What do herbaria do?
Type Specimens and the Naming of Species
The study of biodiversity depends upon verification of research materials by comparison with designated type specimens and protologues. A type specimen is one that is tied to the naming of the species and serves as the permanent record of the plant that is being named. Subsequent researchers relate other specimens to that type by examining the type material.
For more information about type specimens, and the Duke herbarium's type collection, see our Botanical Types at Duke brochure.
Education and Outreach
The Duke Herbarium is used by undergraduate and graduate students enrolled in Duke courses, by students in the Nicholas School for the Environment, and by biologists associated with local conservation organizations, including the Nature Conservancy. The Duke Bryophyte collection is utilized by local, and state and regional conservation organizations.
Collections, Taxonomy, and Biodiversity
Herbaria, like other natural history collections, are the foundational resources for taxonomy and the study of biodiversity.
American Society of Plant Taxonomists Position Statement
24 August 2004
The American Society of Plant Taxonomists affirms the crucial role of natural history collections, and of plant collections in particular, in research, teaching, and public outreach. Collections of plant specimens (herbaria) are the foundation for all studies of plant diversity and evolution. Specimens provide enormous economic and scientific returns to society and are irreplaceable resources that must be preserved for future generations.
Specimens provide the foundation of nomenclature, the basis for identification, the common reference for communication, and the vouchers for floras, as well as for evolutionary and genomic studies. Molecular and morphological characters that allow us to reconstruct the history of life can be obtained from herbarium specimens. All fields of biological science from the level of molecular biology to ecosystem science are dependent on collections, not just for application of names, but as the basis for referencing all aspects of biodiversity.
Beyond their scientific importance, herbarium collections offer many benefits to society by providing data or reference materials for critical endeavors such as agriculture, human health, biosecurity, forensics, control of invasive species, conservation biology, natural resources, and land management. Herbarium collections provide a wealth of information on our natural heritage and extend back hundreds of years; thus they provide the only reliable, verifiable record of the changes to our flora during the expansion of human population.
Because natural history collections play such an important role in societal endeavors, continued physical and financial support is absolutely critical. Collections are most valuable in their original institutional and geographical context. Because they are historical records linked to a time and place, lost collections cannot be replaced. Moreover, many populations documented in herbaria no longer exist and others are now protected.
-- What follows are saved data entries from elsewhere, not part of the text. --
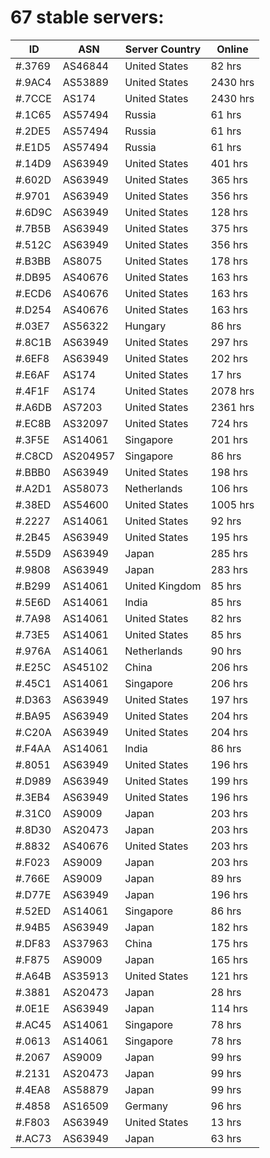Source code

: # 67 stable servers:

| ID | ASN | Server Country | Online |
| ------ | ------ | ------ | ------ |
| #.3769 | AS46844 | United States | 82 hrs |
| #.9AC4 | AS53889 | United States | 2430 hrs |
| #.7CCE | AS174 | United States | 2430 hrs |
| #.1C65 | AS57494 | Russia | 61 hrs |
| #.2DE5 | AS57494 | Russia | 61 hrs |
| #.E1D5 | AS57494 | Russia | 61 hrs |
| #.14D9 | AS63949 | United States | 401 hrs |
| #.602D | AS63949 | United States | 365 hrs |
| #.9701 | AS63949 | United States | 356 hrs |
| #.6D9C | AS63949 | United States | 128 hrs |
| #.7B5B | AS63949 | United States | 375 hrs |
| #.512C | AS63949 | United States | 356 hrs |
| #.B3BB | AS8075 | United States | 178 hrs |
| #.DB95 | AS40676 | United States | 163 hrs |
| #.ECD6 | AS40676 | United States | 163 hrs |
| #.D254 | AS40676 | United States | 163 hrs |
| #.03E7 | AS56322 | Hungary | 86 hrs |
| #.8C1B | AS63949 | United States | 297 hrs |
| #.6EF8 | AS63949 | United States | 202 hrs |
| #.E6AF | AS174 | United States | 17 hrs |
| #.4F1F | AS174 | United States | 2078 hrs |
| #.A6DB | AS7203 | United States | 2361 hrs |
| #.EC8B | AS32097 | United States | 724 hrs |
| #.3F5E | AS14061 | Singapore | 201 hrs |
| #.C8CD | AS204957 | Singapore | 86 hrs |
| #.BBB0 | AS63949 | United States | 198 hrs |
| #.A2D1 | AS58073 | Netherlands | 106 hrs |
| #.38ED | AS54600 | United States | 1005 hrs |
| #.2227 | AS14061 | United States | 92 hrs |
| #.2B45 | AS63949 | United States | 195 hrs |
| #.55D9 | AS63949 | Japan | 285 hrs |
| #.9808 | AS63949 | Japan | 283 hrs |
| #.B299 | AS14061 | United Kingdom | 85 hrs |
| #.5E6D | AS14061 | India | 85 hrs |
| #.7A98 | AS14061 | United States | 82 hrs |
| #.73E5 | AS14061 | United States | 85 hrs |
| #.976A | AS14061 | Netherlands | 90 hrs |
| #.E25C | AS45102 | China | 206 hrs |
| #.45C1 | AS14061 | Singapore | 206 hrs |
| #.D363 | AS63949 | United States | 197 hrs |
| #.BA95 | AS63949 | United States | 204 hrs |
| #.C20A | AS63949 | United States | 204 hrs |
| #.F4AA | AS14061 | India | 86 hrs |
| #.8051 | AS63949 | United States | 196 hrs |
| #.D989 | AS63949 | United States | 199 hrs |
| #.3EB4 | AS63949 | United States | 196 hrs |
| #.31C0 | AS9009 | Japan | 203 hrs |
| #.8D30 | AS20473 | Japan | 203 hrs |
| #.8832 | AS40676 | United States | 203 hrs |
| #.F023 | AS9009 | Japan | 203 hrs |
| #.766E | AS9009 | Japan | 89 hrs |
| #.D77E | AS63949 | Japan | 196 hrs |
| #.52ED | AS14061 | Singapore | 86 hrs |
| #.94B5 | AS63949 | Japan | 182 hrs |
| #.DF83 | AS37963 | China | 175 hrs |
| #.F875 | AS9009 | Japan | 165 hrs |
| #.A64B | AS35913 | United States | 121 hrs |
| #.3881 | AS20473 | Japan | 28 hrs |
| #.0E1E | AS63949 | Japan | 114 hrs |
| #.AC45 | AS14061 | Singapore | 78 hrs |
| #.0613 | AS14061 | Singapore | 78 hrs |
| #.2067 | AS9009 | Japan | 99 hrs |
| #.2131 | AS20473 | Japan | 99 hrs |
| #.4EA8 | AS58879 | Japan | 99 hrs |
| #.4858 | AS16509 | Germany | 96 hrs |
| #.F803 | AS63949 | United States | 13 hrs |
| #.AC73 | AS63949 | Japan | 63 hrs |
Furthermore, some specimens cannot be replaced due to the imposition of constraints on collecting. Therefore, ASPT strongly advises institutions to maintain their collections in perpetuity. Once an institution divests itself of a collection the institution can never regain the benefits associated with the collection.
It is imperative that minimum standards regarding environmental conditions and pest control be met so that specimens can be maintained indefinitely into the future. As a body of considerable expertise with regard to all aspects of herbarium curation, research, education, and outreach, the membership of the American Society of Plant Taxonomists hereby offers its expertise to help institutions develop management plans for maintaining collections and to integrate herbarium collections more effectively into research, education, and outreach activities.